NOOA’s menu is compact, with just a few starters and desserts and a handful of main dishes. The restaurant also has an extensive wine list, and diners can opt for a tasting menu that is paired with wines. Ravintola NOOA’s focal point is an open kitchen, located right in the middle of the dining room. “The idea of an open kitchen also means that we want to keep things simple, and make food that is made from the very best ingredients,” says Hallikainen.

Although the menu changes seasonally, one dish remains on the menu: the burger. “The beef burger is a staple. We wanted to make our menu easily accessible to all diners, and for there to be a good selection of dishes. Our burger is always made from Finnish beef, and our burger brioches come from a local bakery. From our fresh fish to vegetarian dishes, we feel that our menu is able to cater to all kinds of tastes,” says Hallikainen. “We also wanted our portion sizes to be generous. We want our customers to leave satisfied,” he laughs.

NOOA is also about to get a sister restaurant this summer, opening in nearby town Nagu’s guest harbour. “The new restaurant will have a similar feel to it, but it will be a summertime bistro – a seasonal restaurant,” says Hallikainen.

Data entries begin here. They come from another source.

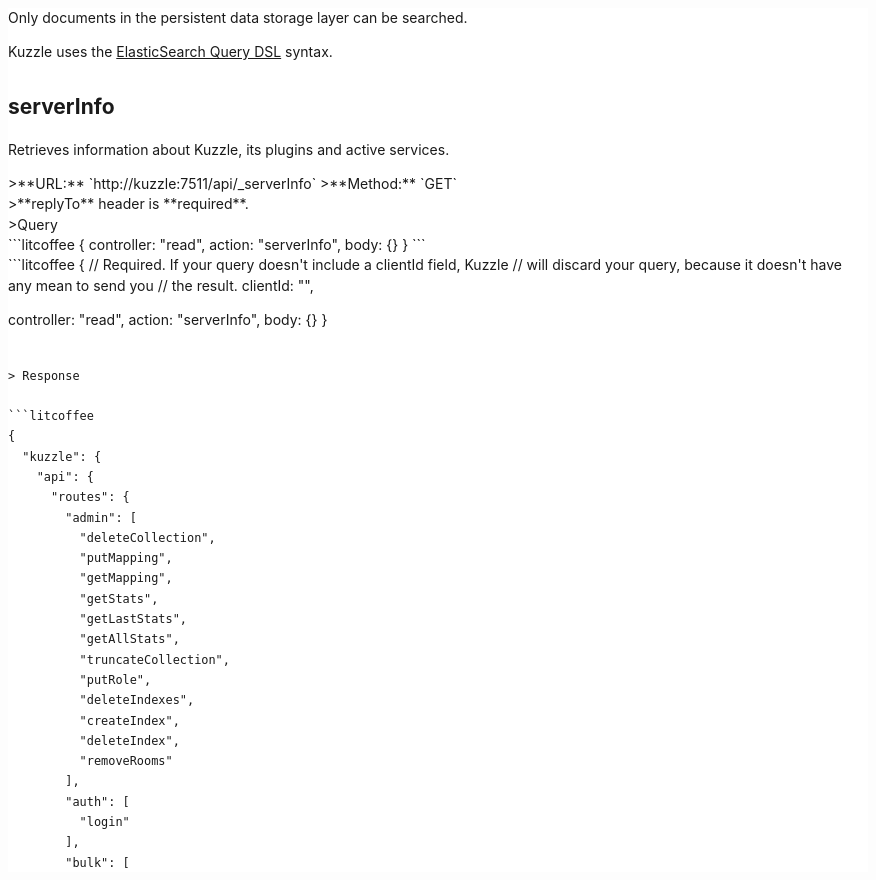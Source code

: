 Only documents in the persistent data storage layer can be searched.

Kuzzle uses the [ElasticSearch Query DSL](https://www.elastic.co/guide/en/elasticsearch/reference/1.3/query-dsl.html) syntax.

## serverInfo



Retrieves information about Kuzzle, its plugins and active services.

<section class="rest"></section>
>**URL:** `http://kuzzle:7511/api/_serverInfo`  
>**Method:** `GET`  

<section class="amqp stomp"></section>
>**replyTo** header is **required**.

<section class="websocket amqp mqtt stomp"></section>
>Query

<section class="websocket amqp stomp"></section>
```litcoffee
{
  controller: "read",
  action: "serverInfo",
  body: {}
}
```

<section class="mqtt"></section>
```litcoffee
{
  // Required. If your query doesn't include a clientId field, Kuzzle
  // will discard your query, because it doesn't have any mean to send you
  // the result.
  clientId: "<Unique session Id>",

  controller: "read",
  action: "serverInfo",
  body: {}
}
```

> Response

```litcoffee
{
  "kuzzle": {
    "api": {
      "routes": {
        "admin": [
          "deleteCollection",
          "putMapping",
          "getMapping",
          "getStats",
          "getLastStats",
          "getAllStats",
          "truncateCollection",
          "putRole",
          "deleteIndexes",
          "createIndex",
          "deleteIndex",
          "removeRooms"
        ],
        "auth": [
          "login"
        ],
        "bulk": [
```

“We want to make everyone feel welcome. The relaxed atmosphere is such a big part of Ravintola NOOA’s spirit, and our aim has been to make NOOA a place where customers can come and wind down, take in the sights and enjoy good food in great company. Our food is made from good-quality ingredients, and our menu offers something for everyone. We have an exceptionally beautiful location, diners are able to watch sailing boats moored in the harbour, and you can see Turku Cathedral from our roof terrace. This is the very best the city has to offer,” Hallikainen concludes.